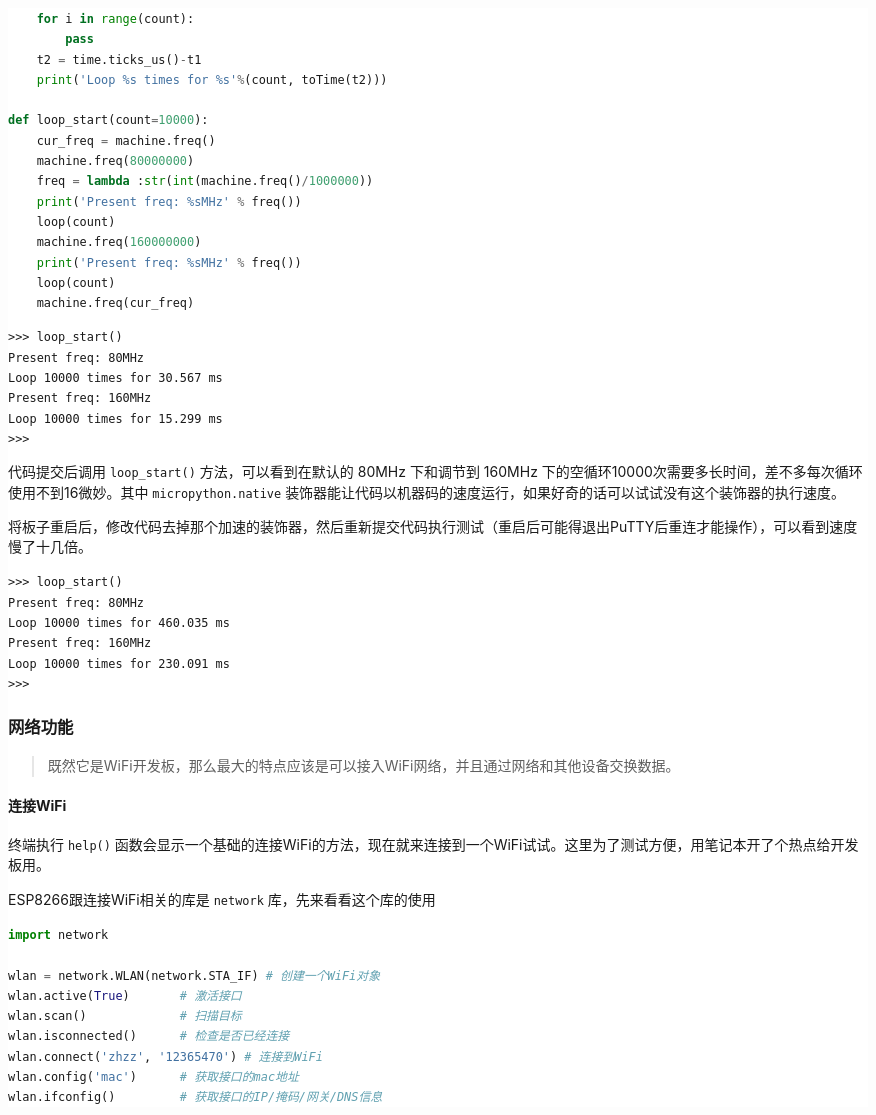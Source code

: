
 ```python
    for i in range(count):
        pass
    t2 = time.ticks_us()-t1
    print('Loop %s times for %s'%(count, toTime(t2)))

def loop_start(count=10000):
    cur_freq = machine.freq()
    machine.freq(80000000)
    freq = lambda :str(int(machine.freq()/1000000))
    print('Present freq: %sMHz' % freq())
    loop(count)
    machine.freq(160000000)
    print('Present freq: %sMHz' % freq())
    loop(count)
    machine.freq(cur_freq)
```

    >>> loop_start()
    Present freq: 80MHz
    Loop 10000 times for 30.567 ms
    Present freq: 160MHz
    Loop 10000 times for 15.299 ms
    >>>


代码提交后调用 `loop_start()` 方法，可以看到在默认的 80MHz 下和调节到 160MHz 下的空循环10000次需要多长时间，差不多每次循环使用不到16微妙。其中 `micropython.native` 装饰器能让代码以机器码的速度运行，如果好奇的话可以试试没有这个装饰器的执行速度。

将板子重启后，修改代码去掉那个加速的装饰器，然后重新提交代码执行测试（重启后可能得退出PuTTY后重连才能操作），可以看到速度慢了十几倍。

    >>> loop_start()
    Present freq: 80MHz
    Loop 10000 times for 460.035 ms
    Present freq: 160MHz
    Loop 10000 times for 230.091 ms
    >>>


### 网络功能
> 既然它是WiFi开发板，那么最大的特点应该是可以接入WiFi网络，并且通过网络和其他设备交换数据。

#### 连接WiFi

终端执行 `help()` 函数会显示一个基础的连接WiFi的方法，现在就来连接到一个WiFi试试。这里为了测试方便，用笔记本开了个热点给开发板用。

ESP8266跟连接WiFi相关的库是 `network` 库，先来看看这个库的使用

```python
import network

wlan = network.WLAN(network.STA_IF) # 创建一个WiFi对象
wlan.active(True)       # 激活接口
wlan.scan()             # 扫描目标
wlan.isconnected()      # 检查是否已经连接
wlan.connect('zhzz', '12365470') # 连接到WiFi
wlan.config('mac')      # 获取接口的mac地址
wlan.ifconfig()         # 获取接口的IP/掩码/网关/DNS信息
```
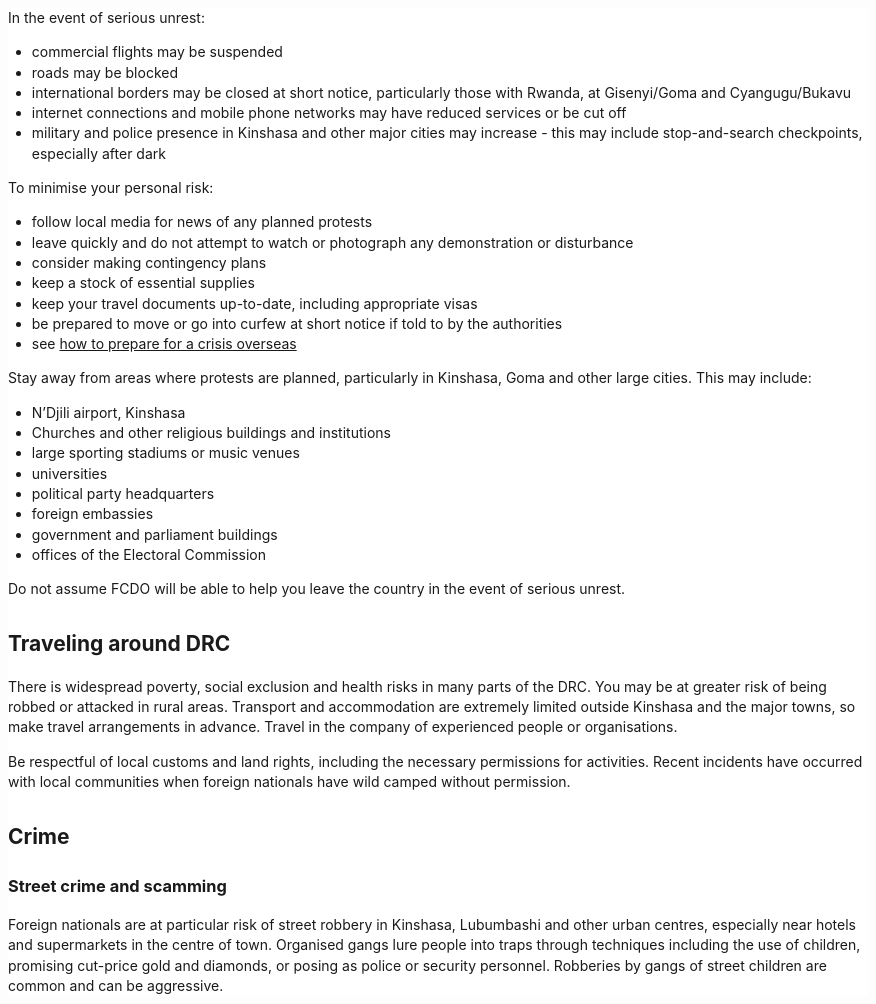 In the event of serious unrest:

* commercial flights may be suspended
* roads may be blocked
* international borders may be closed at short notice, particularly those with Rwanda, at Gisenyi/Goma and Cyangugu/Bukavu
* internet connections and mobile phone networks may have reduced services or be cut off
* military and police presence in Kinshasa and other major cities may increase - this may include stop-and-search checkpoints, especially after dark

To minimise your personal risk:

* follow local media for news of any planned protests
* leave quickly and do not attempt to watch or photograph any demonstration or disturbance
* consider making contingency plans
* keep a stock of essential supplies
* keep your travel documents up-to-date, including appropriate visas
* be prepared to move or go into curfew at short notice if told to by the authorities
* see [how to prepare for a crisis overseas](https://www.gov.uk/guidance/how-to-deal-with-a-crisis-overseas)

Stay away from areas where protests are planned, particularly in Kinshasa, Goma and other large cities. This may include:

* N’Djili airport, Kinshasa
* Churches and other religious buildings and institutions
* large sporting stadiums or music venues
* universities
* political party headquarters
* foreign embassies
* government and parliament buildings
* offices of the Electoral Commission

Do not assume FCDO will be able to help you leave the country in the event of serious unrest.

## Traveling around DRC

There is widespread poverty, social exclusion and health risks in many parts of the DRC. You may be at greater risk of being robbed or attacked in rural areas. Transport and accommodation are extremely limited outside Kinshasa and the major towns, so make travel arrangements in advance. Travel in the company of experienced people or organisations.

Be respectful of local customs and land rights, including the necessary permissions for activities. Recent incidents have occurred with local communities when foreign nationals have wild camped without permission.

## Crime

### Street crime and scamming

Foreign nationals are at particular risk of street robbery in Kinshasa, Lubumbashi and other urban centres, especially near hotels and supermarkets in the centre of town. Organised gangs lure people into traps through techniques including the use of children, promising cut-price gold and diamonds, or posing as police or security personnel. Robberies by gangs of street children are common and can be aggressive.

--------------------

Aim of the exercise — Every line above should be reproduced exactly, please, with no pictures included.

Answer section —
Source code

:
 ```python
    for i in range(count):
        pass
    t2 = time.ticks_us()-t1
    print('Loop %s times for %s'%(count, toTime(t2)))

def loop_start(count=10000):
    cur_freq = machine.freq()
    machine.freq(80000000)
    freq = lambda :str(int(machine.freq()/1000000))
    print('Present freq: %sMHz' % freq())
    loop(count)
    machine.freq(160000000)
    print('Present freq: %sMHz' % freq())
    loop(count)
    machine.freq(cur_freq)
```

    >>> loop_start()
    Present freq: 80MHz
    Loop 10000 times for 30.567 ms
    Present freq: 160MHz
    Loop 10000 times for 15.299 ms
    >>>


代码提交后调用 `loop_start()` 方法，可以看到在默认的 80MHz 下和调节到 160MHz 下的空循环10000次需要多长时间，差不多每次循环使用不到16微妙。其中 `micropython.native` 装饰器能让代码以机器码的速度运行，如果好奇的话可以试试没有这个装饰器的执行速度。

将板子重启后，修改代码去掉那个加速的装饰器，然后重新提交代码执行测试（重启后可能得退出PuTTY后重连才能操作），可以看到速度慢了十几倍。

    >>> loop_start()
    Present freq: 80MHz
    Loop 10000 times for 460.035 ms
    Present freq: 160MHz
    Loop 10000 times for 230.091 ms
    >>>


### 网络功能
> 既然它是WiFi开发板，那么最大的特点应该是可以接入WiFi网络，并且通过网络和其他设备交换数据。

#### 连接WiFi

终端执行 `help()` 函数会显示一个基础的连接WiFi的方法，现在就来连接到一个WiFi试试。这里为了测试方便，用笔记本开了个热点给开发板用。

ESP8266跟连接WiFi相关的库是 `network` 库，先来看看这个库的使用

```python
import network

wlan = network.WLAN(network.STA_IF) # 创建一个WiFi对象
wlan.active(True)       # 激活接口
wlan.scan()             # 扫描目标
wlan.isconnected()      # 检查是否已经连接
wlan.connect('zhzz', '12365470') # 连接到WiFi
wlan.config('mac')      # 获取接口的mac地址
wlan.ifconfig()         # 获取接口的IP/掩码/网关/DNS信息
```
 In the event of serious unrest:

* commercial flights may be suspended
* roads may be blocked
* international borders may be closed at short notice, particularly those with Rwanda, at Gisenyi/Goma and Cyangugu/Bukavu
* internet connections and mobile phone networks may have reduced services or be cut off
* military and police presence in Kinshasa and other major cities may increase - this may include stop-and-search checkpoints, especially after dark

To minimise your personal risk:

* follow local media for news of any planned protests
* leave quickly and do not attempt to watch or photograph any demonstration or disturbance
* consider making contingency plans
* keep a stock of essential supplies
* keep your travel documents up-to-date, including appropriate visas
* be prepared to move or go into curfew at short notice if told to by the authorities
* see [how to prepare for a crisis overseas](https://www.gov.uk/guidance/how-to-deal-with-a-crisis-overseas)

Stay away from areas where protests are planned, particularly in Kinshasa, Goma and other large cities. This may include:

* N’Djili airport, Kinshasa
* Churches and other religious buildings and institutions
* large sporting stadiums or music venues
* universities
* political party headquarters
* foreign embassies
* government and parliament buildings
* offices of the Electoral Commission

Do not assume FCDO will be able to help you leave the country in the event of serious unrest.

## Traveling around DRC

There is widespread poverty, social exclusion and health risks in many parts of the DRC. You may be at greater risk of being robbed or attacked in rural areas. Transport and accommodation are extremely limited outside Kinshasa and the major towns, so make travel arrangements in advance. Travel in the company of experienced people or organisations.

Be respectful of local customs and land rights, including the necessary permissions for activities. Recent incidents have occurred with local communities when foreign nationals have wild camped without permission.

## Crime

### Street crime and scamming

Foreign nationals are at particular risk of street robbery in Kinshasa, Lubumbashi and other urban centres, especially near hotels and supermarkets in the centre of town. Organised gangs lure people into traps through techniques including the use of children, promising cut-price gold and diamonds, or posing as police or security personnel. Robberies by gangs of street children are common and can be aggressive.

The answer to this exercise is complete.